* Work request *
Find every line in the records below that holds the word "Google", and copy it out.

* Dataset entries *
=======

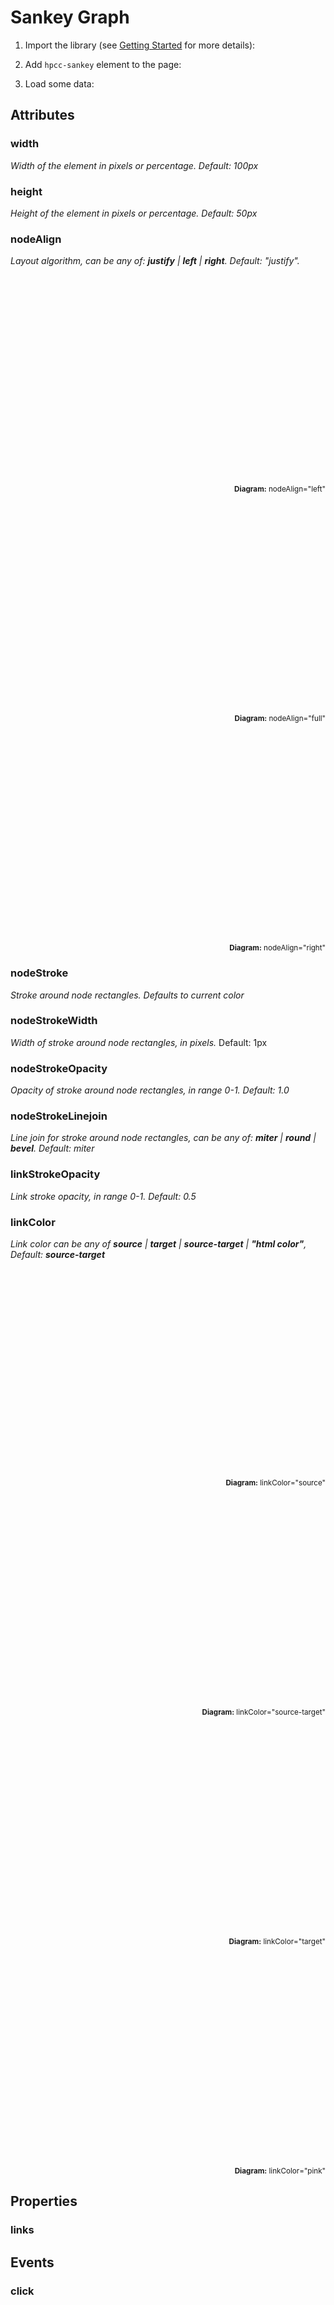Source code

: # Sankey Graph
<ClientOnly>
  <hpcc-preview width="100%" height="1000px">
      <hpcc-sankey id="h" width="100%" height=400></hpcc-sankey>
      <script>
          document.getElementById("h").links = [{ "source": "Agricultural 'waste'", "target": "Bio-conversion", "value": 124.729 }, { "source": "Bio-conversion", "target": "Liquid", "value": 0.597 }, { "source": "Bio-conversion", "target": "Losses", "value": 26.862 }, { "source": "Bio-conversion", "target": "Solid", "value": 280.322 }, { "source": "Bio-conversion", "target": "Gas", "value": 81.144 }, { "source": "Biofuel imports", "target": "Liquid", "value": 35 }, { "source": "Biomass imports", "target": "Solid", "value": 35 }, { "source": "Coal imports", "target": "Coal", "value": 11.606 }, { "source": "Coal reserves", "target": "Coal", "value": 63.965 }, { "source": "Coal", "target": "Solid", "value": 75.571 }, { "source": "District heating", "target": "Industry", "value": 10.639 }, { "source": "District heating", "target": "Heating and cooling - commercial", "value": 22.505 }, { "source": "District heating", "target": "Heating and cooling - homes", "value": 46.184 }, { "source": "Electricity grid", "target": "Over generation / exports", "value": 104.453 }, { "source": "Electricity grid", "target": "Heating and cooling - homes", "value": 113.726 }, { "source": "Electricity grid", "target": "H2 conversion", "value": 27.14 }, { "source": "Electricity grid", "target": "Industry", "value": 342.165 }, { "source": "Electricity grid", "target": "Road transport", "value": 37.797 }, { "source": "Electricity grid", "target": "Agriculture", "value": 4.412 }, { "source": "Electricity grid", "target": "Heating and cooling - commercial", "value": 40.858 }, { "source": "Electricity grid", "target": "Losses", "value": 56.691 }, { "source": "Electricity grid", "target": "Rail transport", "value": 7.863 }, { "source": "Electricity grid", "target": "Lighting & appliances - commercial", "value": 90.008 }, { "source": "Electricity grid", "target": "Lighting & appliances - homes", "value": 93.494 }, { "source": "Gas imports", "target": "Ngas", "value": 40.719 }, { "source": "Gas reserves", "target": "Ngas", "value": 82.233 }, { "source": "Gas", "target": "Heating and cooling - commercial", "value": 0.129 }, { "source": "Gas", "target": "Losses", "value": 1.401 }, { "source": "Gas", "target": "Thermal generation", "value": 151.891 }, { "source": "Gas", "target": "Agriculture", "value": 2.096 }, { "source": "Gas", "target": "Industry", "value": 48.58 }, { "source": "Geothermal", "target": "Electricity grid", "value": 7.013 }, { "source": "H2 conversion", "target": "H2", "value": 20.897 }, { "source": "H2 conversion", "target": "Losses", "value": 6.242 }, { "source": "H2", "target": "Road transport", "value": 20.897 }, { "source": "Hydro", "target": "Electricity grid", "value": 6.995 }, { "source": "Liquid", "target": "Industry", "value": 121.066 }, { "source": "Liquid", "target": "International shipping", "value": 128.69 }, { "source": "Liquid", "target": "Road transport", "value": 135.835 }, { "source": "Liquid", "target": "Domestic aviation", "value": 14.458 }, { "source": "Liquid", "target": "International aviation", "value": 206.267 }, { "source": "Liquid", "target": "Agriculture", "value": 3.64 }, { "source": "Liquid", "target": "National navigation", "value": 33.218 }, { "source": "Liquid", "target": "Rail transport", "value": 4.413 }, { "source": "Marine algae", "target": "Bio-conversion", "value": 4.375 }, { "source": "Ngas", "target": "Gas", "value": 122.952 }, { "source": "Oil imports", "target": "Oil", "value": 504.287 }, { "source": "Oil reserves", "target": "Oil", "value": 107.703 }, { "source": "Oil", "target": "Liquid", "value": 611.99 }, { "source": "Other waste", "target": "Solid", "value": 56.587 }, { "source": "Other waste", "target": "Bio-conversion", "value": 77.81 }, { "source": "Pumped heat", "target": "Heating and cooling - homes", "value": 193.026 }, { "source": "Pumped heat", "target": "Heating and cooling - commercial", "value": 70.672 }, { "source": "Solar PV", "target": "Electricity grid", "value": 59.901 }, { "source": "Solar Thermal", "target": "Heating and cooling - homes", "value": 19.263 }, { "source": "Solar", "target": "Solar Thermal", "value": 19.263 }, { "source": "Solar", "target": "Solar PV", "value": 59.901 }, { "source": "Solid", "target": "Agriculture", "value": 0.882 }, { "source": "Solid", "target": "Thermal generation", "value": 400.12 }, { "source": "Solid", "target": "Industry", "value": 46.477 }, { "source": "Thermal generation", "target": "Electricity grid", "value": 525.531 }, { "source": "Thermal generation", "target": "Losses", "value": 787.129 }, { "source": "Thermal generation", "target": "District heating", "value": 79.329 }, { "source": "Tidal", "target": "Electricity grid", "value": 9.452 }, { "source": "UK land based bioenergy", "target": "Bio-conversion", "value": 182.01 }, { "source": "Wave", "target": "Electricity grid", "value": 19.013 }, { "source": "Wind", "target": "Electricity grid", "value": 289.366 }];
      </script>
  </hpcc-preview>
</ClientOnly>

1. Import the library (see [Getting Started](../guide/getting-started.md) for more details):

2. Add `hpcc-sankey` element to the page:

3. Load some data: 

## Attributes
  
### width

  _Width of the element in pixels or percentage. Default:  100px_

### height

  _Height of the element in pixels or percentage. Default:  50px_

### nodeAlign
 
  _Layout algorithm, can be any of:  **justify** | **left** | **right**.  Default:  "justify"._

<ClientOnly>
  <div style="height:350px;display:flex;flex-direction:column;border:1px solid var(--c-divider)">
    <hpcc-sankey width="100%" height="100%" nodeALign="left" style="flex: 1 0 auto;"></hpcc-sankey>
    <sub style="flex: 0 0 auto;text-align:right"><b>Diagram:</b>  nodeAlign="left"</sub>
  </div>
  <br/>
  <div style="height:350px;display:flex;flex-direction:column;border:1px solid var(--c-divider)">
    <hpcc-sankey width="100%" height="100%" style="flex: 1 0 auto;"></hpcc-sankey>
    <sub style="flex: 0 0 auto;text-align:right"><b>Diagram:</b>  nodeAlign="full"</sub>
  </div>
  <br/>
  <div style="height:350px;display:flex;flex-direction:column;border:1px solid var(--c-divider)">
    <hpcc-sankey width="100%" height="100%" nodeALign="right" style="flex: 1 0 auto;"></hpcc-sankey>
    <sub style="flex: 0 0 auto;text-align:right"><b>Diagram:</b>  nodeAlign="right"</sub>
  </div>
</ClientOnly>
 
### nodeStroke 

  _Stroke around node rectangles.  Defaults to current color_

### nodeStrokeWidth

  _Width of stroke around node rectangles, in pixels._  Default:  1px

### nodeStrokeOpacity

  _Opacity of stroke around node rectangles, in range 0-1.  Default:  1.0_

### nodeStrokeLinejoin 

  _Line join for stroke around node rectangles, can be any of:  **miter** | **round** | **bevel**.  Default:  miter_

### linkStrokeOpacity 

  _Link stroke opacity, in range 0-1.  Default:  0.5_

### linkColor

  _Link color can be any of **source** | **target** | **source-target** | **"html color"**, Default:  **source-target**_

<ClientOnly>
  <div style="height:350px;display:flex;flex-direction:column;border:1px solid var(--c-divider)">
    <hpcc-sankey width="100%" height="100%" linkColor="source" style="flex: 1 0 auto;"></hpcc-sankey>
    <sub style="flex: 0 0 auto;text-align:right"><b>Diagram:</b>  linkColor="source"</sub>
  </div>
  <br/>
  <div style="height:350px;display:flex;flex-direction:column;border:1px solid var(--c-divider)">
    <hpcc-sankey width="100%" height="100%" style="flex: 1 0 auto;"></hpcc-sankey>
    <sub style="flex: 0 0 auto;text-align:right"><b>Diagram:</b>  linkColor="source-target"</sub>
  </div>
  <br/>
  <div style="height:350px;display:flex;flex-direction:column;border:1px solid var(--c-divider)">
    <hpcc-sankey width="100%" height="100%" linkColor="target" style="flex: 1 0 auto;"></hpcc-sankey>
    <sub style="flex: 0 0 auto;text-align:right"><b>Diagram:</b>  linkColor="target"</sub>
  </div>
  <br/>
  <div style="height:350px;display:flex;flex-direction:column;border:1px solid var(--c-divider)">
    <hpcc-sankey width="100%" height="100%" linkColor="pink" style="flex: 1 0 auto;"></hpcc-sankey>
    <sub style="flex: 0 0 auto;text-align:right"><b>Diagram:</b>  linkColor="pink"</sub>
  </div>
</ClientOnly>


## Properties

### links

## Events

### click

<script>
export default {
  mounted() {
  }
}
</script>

=======

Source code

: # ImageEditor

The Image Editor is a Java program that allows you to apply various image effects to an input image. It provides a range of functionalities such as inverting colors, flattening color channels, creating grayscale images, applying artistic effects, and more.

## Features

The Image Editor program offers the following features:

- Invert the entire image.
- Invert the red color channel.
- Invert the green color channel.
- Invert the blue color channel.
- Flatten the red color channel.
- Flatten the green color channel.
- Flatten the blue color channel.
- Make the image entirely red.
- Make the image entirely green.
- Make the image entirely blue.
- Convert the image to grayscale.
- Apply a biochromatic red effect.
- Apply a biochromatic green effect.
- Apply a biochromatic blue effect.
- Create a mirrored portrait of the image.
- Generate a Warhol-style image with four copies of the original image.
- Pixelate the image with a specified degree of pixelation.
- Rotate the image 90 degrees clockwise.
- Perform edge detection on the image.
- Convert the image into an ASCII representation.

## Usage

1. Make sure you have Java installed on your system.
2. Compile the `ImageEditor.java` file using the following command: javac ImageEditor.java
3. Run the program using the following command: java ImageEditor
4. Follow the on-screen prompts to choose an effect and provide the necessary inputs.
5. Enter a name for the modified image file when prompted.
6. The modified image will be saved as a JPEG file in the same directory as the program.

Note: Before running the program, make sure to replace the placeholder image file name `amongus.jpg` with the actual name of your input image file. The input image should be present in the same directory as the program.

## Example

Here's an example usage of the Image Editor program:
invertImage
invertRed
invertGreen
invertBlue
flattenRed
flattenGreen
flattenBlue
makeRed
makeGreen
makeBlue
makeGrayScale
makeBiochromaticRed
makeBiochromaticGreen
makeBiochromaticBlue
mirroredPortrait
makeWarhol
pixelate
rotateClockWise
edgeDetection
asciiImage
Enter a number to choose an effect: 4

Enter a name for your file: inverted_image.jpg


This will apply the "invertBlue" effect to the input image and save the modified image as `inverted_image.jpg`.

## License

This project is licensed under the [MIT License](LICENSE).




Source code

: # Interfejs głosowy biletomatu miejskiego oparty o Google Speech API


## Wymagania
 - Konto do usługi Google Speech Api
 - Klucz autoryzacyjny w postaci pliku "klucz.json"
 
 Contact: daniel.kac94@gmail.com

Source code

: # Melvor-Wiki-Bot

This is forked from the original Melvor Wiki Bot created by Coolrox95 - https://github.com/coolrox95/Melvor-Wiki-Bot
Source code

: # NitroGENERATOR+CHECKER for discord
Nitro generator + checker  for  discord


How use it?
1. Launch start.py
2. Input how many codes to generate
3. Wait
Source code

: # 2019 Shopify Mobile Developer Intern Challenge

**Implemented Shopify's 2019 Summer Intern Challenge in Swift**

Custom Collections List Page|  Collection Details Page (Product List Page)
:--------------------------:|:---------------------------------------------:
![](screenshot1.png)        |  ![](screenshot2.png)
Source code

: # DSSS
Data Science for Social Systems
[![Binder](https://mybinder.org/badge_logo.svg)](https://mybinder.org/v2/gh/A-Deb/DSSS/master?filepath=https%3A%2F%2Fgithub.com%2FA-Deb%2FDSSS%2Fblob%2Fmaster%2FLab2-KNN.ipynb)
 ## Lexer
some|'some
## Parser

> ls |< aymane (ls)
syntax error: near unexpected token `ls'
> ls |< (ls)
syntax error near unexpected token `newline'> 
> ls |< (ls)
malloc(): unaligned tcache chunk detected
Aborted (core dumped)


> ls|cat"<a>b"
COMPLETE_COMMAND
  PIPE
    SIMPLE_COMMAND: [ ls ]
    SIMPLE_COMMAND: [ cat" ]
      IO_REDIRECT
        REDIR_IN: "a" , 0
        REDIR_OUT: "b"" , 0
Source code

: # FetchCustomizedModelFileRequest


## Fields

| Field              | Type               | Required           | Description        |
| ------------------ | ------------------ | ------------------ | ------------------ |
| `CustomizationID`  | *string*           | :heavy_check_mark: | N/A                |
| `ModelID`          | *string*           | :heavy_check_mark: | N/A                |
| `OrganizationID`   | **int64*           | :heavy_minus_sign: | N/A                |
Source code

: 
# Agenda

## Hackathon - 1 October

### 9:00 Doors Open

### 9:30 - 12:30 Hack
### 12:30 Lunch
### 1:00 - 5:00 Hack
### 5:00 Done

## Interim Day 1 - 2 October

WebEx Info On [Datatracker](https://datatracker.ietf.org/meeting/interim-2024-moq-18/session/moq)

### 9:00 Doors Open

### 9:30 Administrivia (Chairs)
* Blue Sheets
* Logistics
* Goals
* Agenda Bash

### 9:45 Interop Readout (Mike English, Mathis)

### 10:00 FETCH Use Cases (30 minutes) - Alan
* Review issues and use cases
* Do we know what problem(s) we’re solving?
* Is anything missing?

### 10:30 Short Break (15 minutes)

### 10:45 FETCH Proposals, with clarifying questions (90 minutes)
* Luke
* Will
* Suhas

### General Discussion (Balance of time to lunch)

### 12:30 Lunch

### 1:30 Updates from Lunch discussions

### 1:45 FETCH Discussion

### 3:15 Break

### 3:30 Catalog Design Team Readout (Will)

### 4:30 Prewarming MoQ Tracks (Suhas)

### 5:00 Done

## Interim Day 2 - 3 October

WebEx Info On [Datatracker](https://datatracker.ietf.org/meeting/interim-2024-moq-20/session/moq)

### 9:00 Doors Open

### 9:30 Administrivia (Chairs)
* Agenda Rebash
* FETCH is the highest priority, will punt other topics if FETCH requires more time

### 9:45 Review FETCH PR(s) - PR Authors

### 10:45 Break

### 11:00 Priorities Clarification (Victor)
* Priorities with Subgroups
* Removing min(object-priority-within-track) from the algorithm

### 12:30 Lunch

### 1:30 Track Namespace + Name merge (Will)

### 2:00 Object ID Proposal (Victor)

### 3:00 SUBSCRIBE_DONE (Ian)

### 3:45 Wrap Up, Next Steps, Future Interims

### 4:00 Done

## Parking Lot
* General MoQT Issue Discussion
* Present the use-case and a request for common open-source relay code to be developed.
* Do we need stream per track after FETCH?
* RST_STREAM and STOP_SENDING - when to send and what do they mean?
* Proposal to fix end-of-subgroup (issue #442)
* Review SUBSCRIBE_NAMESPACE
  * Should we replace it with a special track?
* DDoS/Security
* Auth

=======

* Response to this task *
: # Interfejs głosowy biletomatu miejskiego oparty o Google Speech API
 - Konto do usługi Google Speech Api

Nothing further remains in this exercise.